**Exercise**
Only the lines holding the word "Register" are wanted; copy each of them from the listing.

[[ Entries provided open ]]

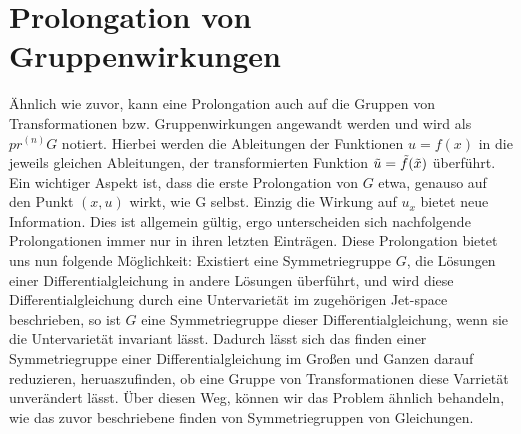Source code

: \documentclass[a4paper]{article}
\begin{document}
\section{Prolongation von Gruppenwirkungen}
Ähnlich wie zuvor, kann eine Prolongation auch auf die Gruppen von Transformationen bzw. Gruppenwirkungen angewandt werden und wird als $pr^{(n)} G$ notiert. Hierbei werden die Ableitungen der Funktionen $u=f(x)$ in die jeweils gleichen Ableitungen, der transformierten Funktion $\Tilde{u}=\Tilde{f}(\Tilde{x})$ überführt. Ein wichtiger Aspekt ist, dass die erste Prolongation von $G$ etwa, genauso auf den Punkt $(x,u)$ wirkt, wie G selbst. Einzig die Wirkung auf $u_x$ bietet neue Information. Dies ist allgemein gültig, ergo unterscheiden sich nachfolgende Prolongationen immer nur in ihren letzten Einträgen.
\newline
Diese Prolongation bietet uns nun folgende Möglichkeit: Existiert eine Symmetriegruppe $G$, die Lösungen einer Differentialgleichung in andere Lösungen überführt, und wird diese Differentialgleichung durch eine Untervarietät im zugehörigen Jet-space beschrieben, so ist $G$ eine Symmetriegruppe dieser Differentialgleichung, wenn sie die Untervarietät invariant lässt. Dadurch lässt sich das finden einer Symmetriegruppe einer Differentialgleichung im Großen und Ganzen darauf reduzieren, heruaszufinden, ob eine Gruppe von Transformationen diese Varrietät unverändert lässt. Über diesen Weg, können wir das Problem ähnlich behandeln, wie das zuvor beschriebene finden von Symmetriegruppen von Gleichungen.
\end{document}
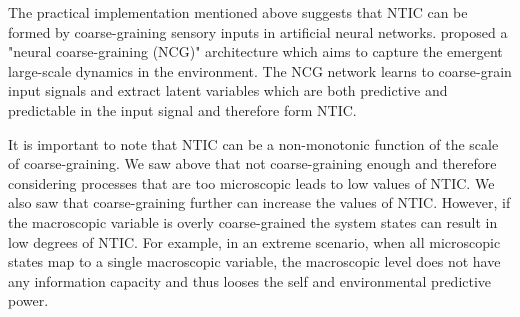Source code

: \documentclass[utf8]{article}
\begin{document}
			
		The practical implementation mentioned above suggests that  NTIC can be formed by coarse-graining sensory inputs in artificial neural networks. \citep{guttenberg2016neural} proposed a "neural coarse-graining (NCG)" architecture which aims to capture the emergent large-scale dynamics in the environment. The NCG network learns to coarse-grain input signals and extract latent variables which are both predictive and predictable in the input signal and therefore form NTIC.

		It is important to note that NTIC can be a non-monotonic function of the scale of coarse-graining. We saw above that not coarse-graining enough and therefore considering processes that are too microscopic leads to low values of NTIC. We also saw that coarse-graining further can increase the values of NTIC. However, if the macroscopic variable is overly coarse-grained the system states can result in low degrees of NTIC. For example, in an extreme scenario, when all microscopic states map to a single macroscopic variable, the macroscopic level does not have any information capacity and thus looses the self and environmental predictive power. 


        





\end{document}

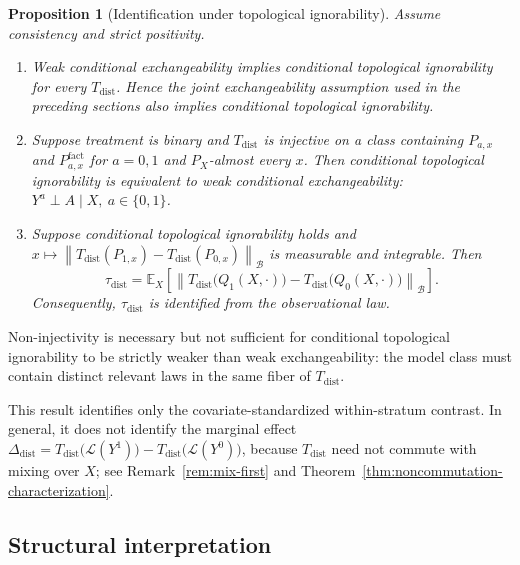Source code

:\documentclass[11pt,a4paper]{article}
\theoremstyle{plain}
\newtheorem{proposition}[theorem]{Proposition}
\theoremstyle{definition}
\theoremstyle{remark}
\newcommand{\1}{\mathbbm{1}}
\begin{document}
\begin{proposition}[Identification under topological ignorability]
\label{prop:tau-dist-ignorability}
Assume consistency and strict positivity.

\begin{enumerate}
\item Weak conditional exchangeability implies conditional topological ignorability for every \(T_{\mathrm{dist}}\). Hence the joint exchangeability assumption used in the preceding sections also implies conditional topological ignorability.

\item Suppose treatment is binary and \(T_{\mathrm{dist}}\) is injective on a class containing \(P_{a,x}\) and
\(P^{\mathrm{fact}}_{a,x}\) for \(a=0,1\) and
\(P_X\)-almost every \(x\). Then conditional topological ignorability is equivalent to weak conditional exchangeability: \(Y^a\perp A\mid X, \ a\in\{0,1\}\).

\item Suppose conditional topological ignorability holds and
\(x\longmapsto \left\| T_{\mathrm{dist}}(P_{1,x})
- T_{\mathrm{dist}}(P_{0,x}) \right\|_{\mathcal B}
\) is measurable and integrable. Then
\[
\tau_{\mathrm{dist}}
=
\mathbb E_X\!\left[
\left\|
T_{\mathrm{dist}}\bigl(Q_1(X,\cdot)\bigr)
-
T_{\mathrm{dist}}\bigl(Q_0(X,\cdot)\bigr)
\right\|_{\mathcal B}
\right].
\]
Consequently, \(\tau_{\mathrm{dist}}\) is identified from the observational law.
\end{enumerate}
\end{proposition}

Non-injectivity is necessary but not sufficient for conditional topological ignorability to be strictly weaker than weak exchangeability: the model class must contain distinct relevant laws in the same fiber of \(T_{\mathrm{dist}}\).

This result identifies only the covariate-standardized within-stratum contrast. In general, it does not identify the marginal effect
\(\Delta_{\mathrm{dist}} = T_{\mathrm{dist}}\bigl(\mathcal L(Y^1)\bigr) - T_{\mathrm{dist}}\bigl(\mathcal L(Y^0)\bigr)\), because \(T_{\mathrm{dist}}\) need not commute with mixing over \(X\); see Remark~\ref{rem:mix-first} and
Theorem~\ref{thm:noncommutation-characterization}.

\subsection{Structural interpretation}
\label{subsec:filtered-chambers}
\end{document}

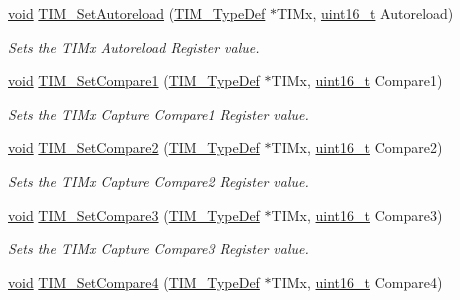 \begin{DoxyCompactItemize}
\hyperlink{usb__devapi_8h_afabf60e7f57651d6d595a02c75f07cd0}{void} \hyperlink{group___t_i_m___exported___functions_ga7880e4c00002d6421f9059a2ed841d5c}{T\+I\+M\+\_\+\+Set\+Autoreload} (\hyperlink{struct_t_i_m___type_def}{T\+I\+M\+\_\+\+Type\+Def} $\ast$T\+I\+Mx, \hyperlink{_p_e___types_8h_a1f1825b69244eb3ad2c7165ddc99c956}{uint16\+\_\+t} Autoreload)
\begin{DoxyCompactList}\small\item\em Sets the T\+I\+Mx Autoreload Register value. \end{DoxyCompactList}\item 
\hyperlink{usb__devapi_8h_afabf60e7f57651d6d595a02c75f07cd0}{void} \hyperlink{group___t_i_m___exported___functions_gab3a6031f187cb8af62eb09a67b4fd2ad}{T\+I\+M\+\_\+\+Set\+Compare1} (\hyperlink{struct_t_i_m___type_def}{T\+I\+M\+\_\+\+Type\+Def} $\ast$T\+I\+Mx, \hyperlink{_p_e___types_8h_a1f1825b69244eb3ad2c7165ddc99c956}{uint16\+\_\+t} Compare1)
\begin{DoxyCompactList}\small\item\em Sets the T\+I\+Mx Capture Compare1 Register value. \end{DoxyCompactList}\item 
\hyperlink{usb__devapi_8h_afabf60e7f57651d6d595a02c75f07cd0}{void} \hyperlink{group___t_i_m___exported___functions_ga0175ef4fabade443909002a63d4e9758}{T\+I\+M\+\_\+\+Set\+Compare2} (\hyperlink{struct_t_i_m___type_def}{T\+I\+M\+\_\+\+Type\+Def} $\ast$T\+I\+Mx, \hyperlink{_p_e___types_8h_a1f1825b69244eb3ad2c7165ddc99c956}{uint16\+\_\+t} Compare2)
\begin{DoxyCompactList}\small\item\em Sets the T\+I\+Mx Capture Compare2 Register value. \end{DoxyCompactList}\item 
\hyperlink{usb__devapi_8h_afabf60e7f57651d6d595a02c75f07cd0}{void} \hyperlink{group___t_i_m___exported___functions_ga416df50f4223351e366ae40a4ec163ae}{T\+I\+M\+\_\+\+Set\+Compare3} (\hyperlink{struct_t_i_m___type_def}{T\+I\+M\+\_\+\+Type\+Def} $\ast$T\+I\+Mx, \hyperlink{_p_e___types_8h_a1f1825b69244eb3ad2c7165ddc99c956}{uint16\+\_\+t} Compare3)
\begin{DoxyCompactList}\small\item\em Sets the T\+I\+Mx Capture Compare3 Register value. \end{DoxyCompactList}\item 
\hyperlink{usb__devapi_8h_afabf60e7f57651d6d595a02c75f07cd0}{void} \hyperlink{group___t_i_m___exported___functions_gaf428edf474804691d6f587e78c97a082}{T\+I\+M\+\_\+\+Set\+Compare4} (\hyperlink{struct_t_i_m___type_def}{T\+I\+M\+\_\+\+Type\+Def} $\ast$T\+I\+Mx, \hyperlink{_p_e___types_8h_a1f1825b69244eb3ad2c7165ddc99c956}{uint16\+\_\+t} Compare4)

\end{DoxyCompactItemize}
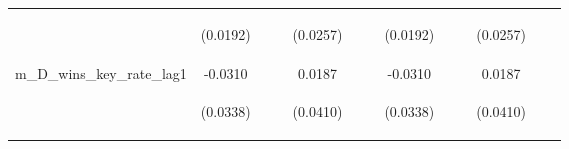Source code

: \documentclass[]{article}
\begin{document}
\begin{center}
\begin{tabular}{lcccccccccccc}
\vspace{4pt} & \begin{footnotesize}(0.0192)\end{footnotesize} & \begin{footnotesize}\end{footnotesize} & \begin{footnotesize}\end{footnotesize} & \begin{footnotesize}(0.0257)\end{footnotesize} & \begin{footnotesize}\end{footnotesize} & \begin{footnotesize}\end{footnotesize} & \begin{footnotesize}(0.0192)\end{footnotesize} & \begin{footnotesize}\end{footnotesize} & \begin{footnotesize}\end{footnotesize} & \begin{footnotesize}(0.0257)\end{footnotesize} & \begin{footnotesize}\end{footnotesize} & \begin{footnotesize}\end{footnotesize} \\
m\_D\_wins\_key\_rate\_lag1 & -0.0310 &  &  & 0.0187 &  &  & -0.0310 &  &  & 0.0187 &  &  \\
\vspace{4pt} & \begin{footnotesize}(0.0338)\end{footnotesize} & \begin{footnotesize}\end{footnotesize} & \begin{footnotesize}\end{footnotesize} & \begin{footnotesize}(0.0410)\end{footnotesize} & \begin{footnotesize}\end{footnotesize} & \begin{footnotesize}\end{footnotesize} & \begin{footnotesize}(0.0338)\end{footnotesize} & \begin{footnotesize}\end{footnotesize} & \begin{footnotesize}\end{footnotesize} & \begin{footnotesize}(0.0410)\end{footnotesize} & \begin{footnotesize}\end{footnotesize} & \begin{footnotesize}\end{footnotesize} \\

\end{tabular}
\end{center}
\end{document}
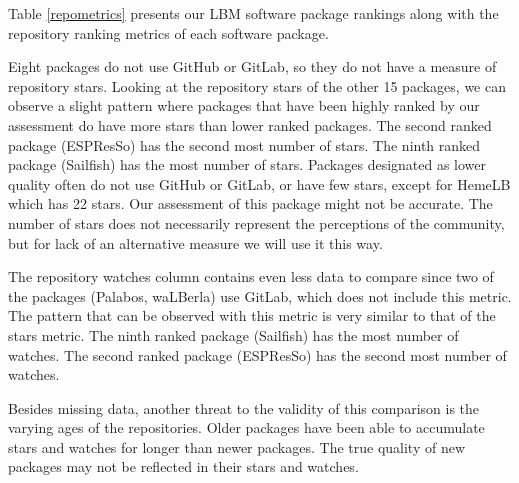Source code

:\documentclass[12pt, notitlepage]{article}
\begin{document}
Table \ref{repometrics} presents our LBM software package rankings along with the repository ranking metrics of each software package. 

Eight packages do not use GitHub or GitLab, so they do not have a measure of repository stars. Looking at the repository stars of the other 15 packages, we can observe a slight pattern where packages that have been highly ranked by our assessment do have more stars than lower ranked packages. The second ranked package (ESPResSo) has the second most number of stars. The ninth ranked package (Sailfish) has the most number of stars. Packages designated as lower quality often do not use GitHub or GitLab, or have few stars, except for HemeLB which has 22 stars. Our assessment of this package might not be accurate. The number of stars does not necessarily represent the perceptions of the community, but for lack of an alternative measure we will use it this way. 

The repository watches column contains even less data to compare since two of the packages (Palabos, waLBerla) use GitLab, which does not include this metric. The pattern that can be observed with this metric is very similar to that of the stars metric. The ninth ranked package (Sailfish) has the most number of watches. The second ranked package (ESPResSo) has the second most number of watches.

Besides missing data, another threat to the validity of this comparison is the varying ages of the repositories. Older packages have been able to accumulate stars and watches for longer than newer packages. The true quality of new packages may not be reflected in their stars and watches. \\
\end{document}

[[ Entries provided closed ]]

**Answer to the problem**
\begin{DoxyCompactList}\small\item\em Sets the T\+I\+Mx Autoreload Register value. \end{DoxyCompactList}\item 
\begin{DoxyCompactList}\small\item\em Sets the T\+I\+Mx Capture Compare1 Register value. \end{DoxyCompactList}\item 
\begin{DoxyCompactList}\small\item\em Sets the T\+I\+Mx Capture Compare2 Register value. \end{DoxyCompactList}\item 
\begin{DoxyCompactList}\small\item\em Sets the T\+I\+Mx Capture Compare3 Register value. \end{DoxyCompactList}\item 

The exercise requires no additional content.